#### [Problem details]
In the data below, find every line with the word "このエラーは発生しません" and copy it.

※

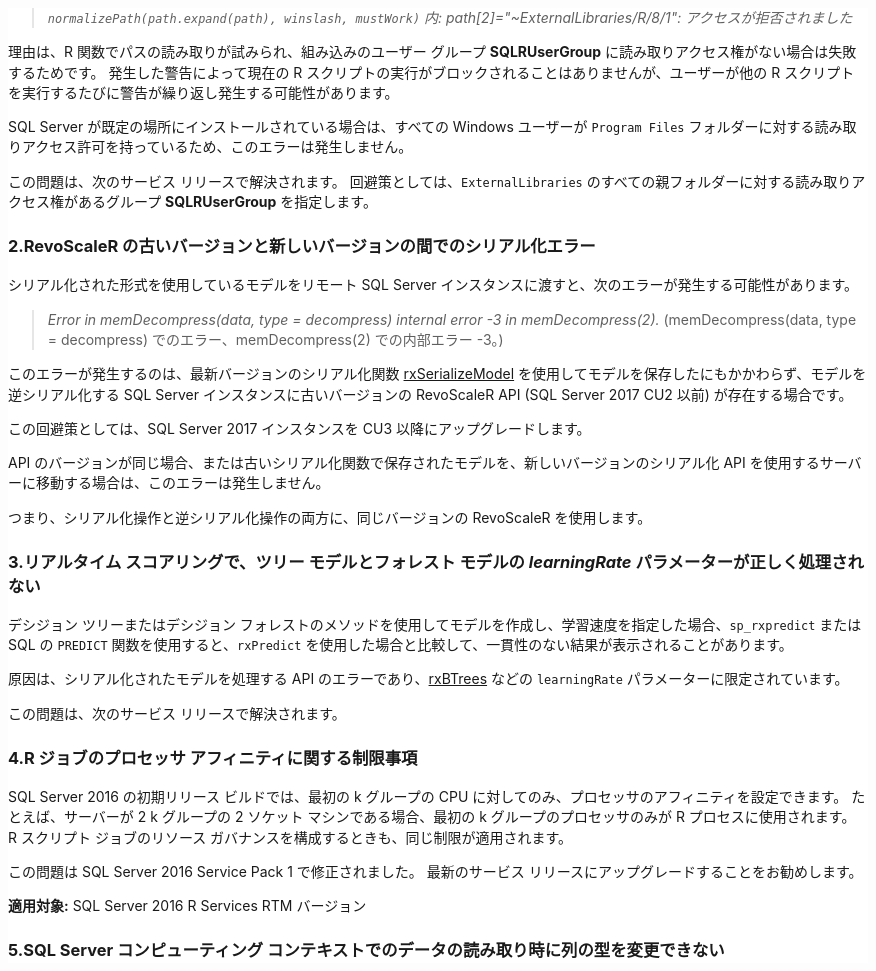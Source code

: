 > *`normalizePath(path.expand(path), winslash, mustWork)` 内: path[2]="~ExternalLibraries/R/8/1": アクセスが拒否されました*

理由は、R 関数でパスの読み取りが試みられ、組み込みのユーザー グループ **SQLRUserGroup** に読み取りアクセス権がない場合は失敗するためです。 発生した警告によって現在の R スクリプトの実行がブロックされることはありませんが、ユーザーが他の R スクリプトを実行するたびに警告が繰り返し発生する可能性があります。

SQL Server が既定の場所にインストールされている場合は、すべての Windows ユーザーが `Program Files` フォルダーに対する読み取りアクセス許可を持っているため、このエラーは発生しません。

この問題は、次のサービス リリースで解決されます。 回避策としては、`ExternalLibraries` のすべての親フォルダーに対する読み取りアクセス権があるグループ **SQLRUserGroup** を指定します。

### <a name="2-serialization-error-between-old-and-new-versions-of-revoscaler"></a>2.RevoScaleR の古いバージョンと新しいバージョンの間でのシリアル化エラー

シリアル化された形式を使用しているモデルをリモート SQL Server インスタンスに渡すと、次のエラーが発生する可能性があります。 

> *Error in memDecompress(data, type = decompress) internal error -3 in memDecompress(2).* (memDecompress(data, type = decompress) でのエラー、memDecompress(2) での内部エラー -3。)

このエラーが発生するのは、最新バージョンのシリアル化関数 [rxSerializeModel](https://docs.microsoft.com/machine-learning-server/r-reference/revoscaler/rxserializemodel) を使用してモデルを保存したにもかかわらず、モデルを逆シリアル化する SQL Server インスタンスに古いバージョンの RevoScaleR API (SQL Server 2017 CU2 以前) が存在する場合です。

この回避策としては、SQL Server 2017 インスタンスを CU3 以降にアップグレードします。

API のバージョンが同じ場合、または古いシリアル化関数で保存されたモデルを、新しいバージョンのシリアル化 API を使用するサーバーに移動する場合は、このエラーは発生しません。

つまり、シリアル化操作と逆シリアル化操作の両方に、同じバージョンの RevoScaleR を使用します。

### <a name="3-real-time-scoring-does-not-correctly-handle-the-_learningrate_-parameter-in-tree-and-forest-models"></a>3.リアルタイム スコアリングで、ツリー モデルとフォレスト モデルの _learningRate_ パラメーターが正しく処理されない

デシジョン ツリーまたはデシジョン フォレストのメソッドを使用してモデルを作成し、学習速度を指定した場合、`sp_rxpredict` または SQL の `PREDICT` 関数を使用すると、`rxPredict` を使用した場合と比較して、一貫性のない結果が表示されることがあります。

原因は、シリアル化されたモデルを処理する API のエラーであり、[rxBTrees](https://docs.microsoft.com/machine-learning-server/r-reference/revoscaler/rxbtrees) などの `learningRate` パラメーターに限定されています。

この問題は、次のサービス リリースで解決されます。

### <a name="4-limitations-on-processor-affinity-for-r-jobs"></a>4.R ジョブのプロセッサ アフィニティに関する制限事項

SQL Server 2016 の初期リリース ビルドでは、最初の k グループの CPU に対してのみ、プロセッサのアフィニティを設定できます。 たとえば、サーバーが 2 k グループの 2 ソケット マシンである場合、最初の k グループのプロセッサのみが R プロセスに使用されます。 R スクリプト ジョブのリソース ガバナンスを構成するときも、同じ制限が適用されます。

この問題は SQL Server 2016 Service Pack 1 で修正されました。 最新のサービス リリースにアップグレードすることをお勧めします。

**適用対象:** SQL Server 2016 R Services RTM バージョン

### <a name="5-changes-to-column-types-cannot-be-performed-when-reading-data-in-a-sql-server-compute-context"></a>5.SQL Server コンピューティング コンテキストでのデータの読み取り時に列の型を変更できない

※

#### [Exercise solution]
SQL Server が既定の場所にインストールされている場合は、すべての Windows ユーザーが `Program Files` フォルダーに対する読み取りアクセス許可を持っているため、このエラーは発生しません。
API のバージョンが同じ場合、または古いシリアル化関数で保存されたモデルを、新しいバージョンのシリアル化 API を使用するサーバーに移動する場合は、このエラーは発生しません。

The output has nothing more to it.